Correlation between CASP4 expression and clinical manifestations in glioma patients.

Figure 7

Distribution of tumor-infiltrating immune cells in glioma and their correlation with CASP4 expression. (A) Correlation between CASP4 and six tumor-infiltrating immune cell types in LGG and GBM. (B) Percentages of 22 immune cells in glioma patients determined using the CIBERSORT algorithm. (C) Percentage differentiation of 22 immune cells in patients with high and low CASP4 expression. (D) ESTIMATE algorithm results for relationship between high and low CASP4 expression with immune cells and immune scores (E). (F) Genes associated with the seven steps of antitumor immunity. (G) Correlation between CASP4 expression and the seven steps of anti-tumor immunity. *P < 0.05, ^**P < 0.01, ^***P < 0.001, ^****P < 0.0001 and ns, no significant difference (P > 0.05).

Figure 8

Correlations between the expression of CASP4 and immune checkpoint molecules, chemokines, and chemokine receptors.
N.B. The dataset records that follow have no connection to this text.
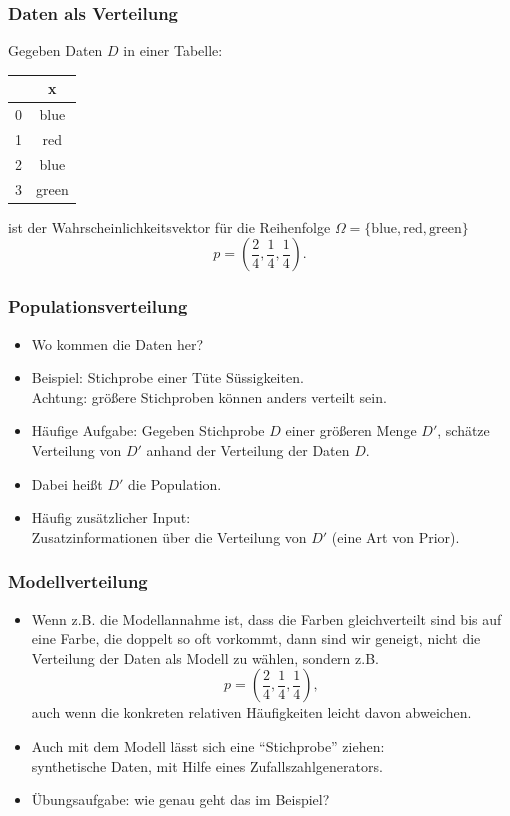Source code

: \begin{frame}
  \frametitle{Daten als Verteilung}
   Gegeben Daten $D$ in einer Tabelle:
   
   \begin{tabular}{|c|c|}
     \hline
       & x \\ \hline
     0 & blue \\
     1 & red \\
     2 & blue \\
     3 & green \\ \hline
   \end{tabular}

   ist der Wahrscheinlichkeitsvektor für die Reihenfolge $\Omega = \{\text{blue}, \text{red}, \text{green}\}$
   \[p = \left(\frac{2}{4}, \frac{1}{4}, \frac{1}{4}\right).\]
 
\end{frame}

\begin{frame}
  \frametitle{Populationsverteilung}
  \begin{itemize}[<+->]
    \item  Wo kommen die Daten her?
 \item  Beispiel: Stichprobe einer Tüte Süssigkeiten. \\
  Achtung: größere Stichproben können anders verteilt sein.
\item Häufige Aufgabe: Gegeben Stichprobe $D$ einer größeren Menge $D'$,
  schätze Verteilung von $D'$ anhand der Verteilung der Daten $D$.
\item  Dabei heißt $D'$ die \alert{Population}.
\item  Häufig zusätzlicher Input: \\
  Zusatzinformationen über die Verteilung von $D'$ (eine Art von \alert{Prior}).
\end{itemize}
\end{frame}

\begin{frame}
  \frametitle{Modellverteilung}
  \begin{itemize}[<+->]
  \item Wenn z.B. die Modellannahme ist, dass die Farben gleichverteilt sind bis auf eine Farbe, die doppelt so oft vorkommt,
    dann sind wir geneigt, nicht die Verteilung der Daten als Modell zu wählen, sondern z.B.
    \[p = \left(\frac{2}{4}, \frac{1}{4}, \frac{1}{4}\right),\]
    auch wenn die konkreten relativen Häufigkeiten leicht davon abweichen.
  \item Auch mit dem Modell lässt sich eine ``Stichprobe'' ziehen: \\
    synthetische Daten, mit Hilfe eines Zufallszahlgenerators.
  \item Übungsaufgabe: wie genau geht das im Beispiel?
\end{itemize}
\end{frame}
Correlations between the expression of CASP4 and immune checkpoint molecules (A), chemokines (C), and chemokine receptors (E) across human cancers. Scatter plots of CASP4, immune checkpoint molecules (B), chemokine (D), and chemokine receptor (F) expression in gliomas from TCGA dataset. (G) Protein–protein interaction network based on CASP4, 12 chemokines and eight chemokine receptors.

Figure 9

Relationship between CASP4 expression and drug sensitivity. Spearman’s correlation analysis of paclitaxel (A), sunitinib (B), dabrafenib (C), dasatinib (D), rapamycin (E), sorafenib (F), temozolomide (G), piperlongumine (H), and erlotinib (I) IC₅₀ scores and CASP4 gene expression.

Figure 10

Validation of CASP4 expression and function in glioma. (A) CASP4 expression in normal tissue and glioma tissue. Scale bar, 100 μm. (B) Quantification of CASP4 protein levels in normal tissue and tumor tissue, Data represent the mean ± SD, n = 3. (C) CASP4 expression in astrocytes HA1800 and glioma cells U251 detected using Western blot analysis; GAPDH was used as an internal control. (D) Quantification of CASP4 protein levels in HA1800 and U251 cell lines. Data represent the mean ± SD, n = 3. (E) Efficiency of CASP4 inhibition mediated by siRNA detected by Western blot; GAPDH was used as an internal control. (F) Quantification of CASP4 protein inhibition mediated by siRNA. Data represent the mean ± SD, n = 3. (G) CASP4 inhibition significantly inhibited U251 cell migration as determined by colony formation assay. (H) Quantification of the number of colonies. Data represent the mean ± SD, n = 3. (I) Important signaling pathways associated with CASP4 according to GSEA.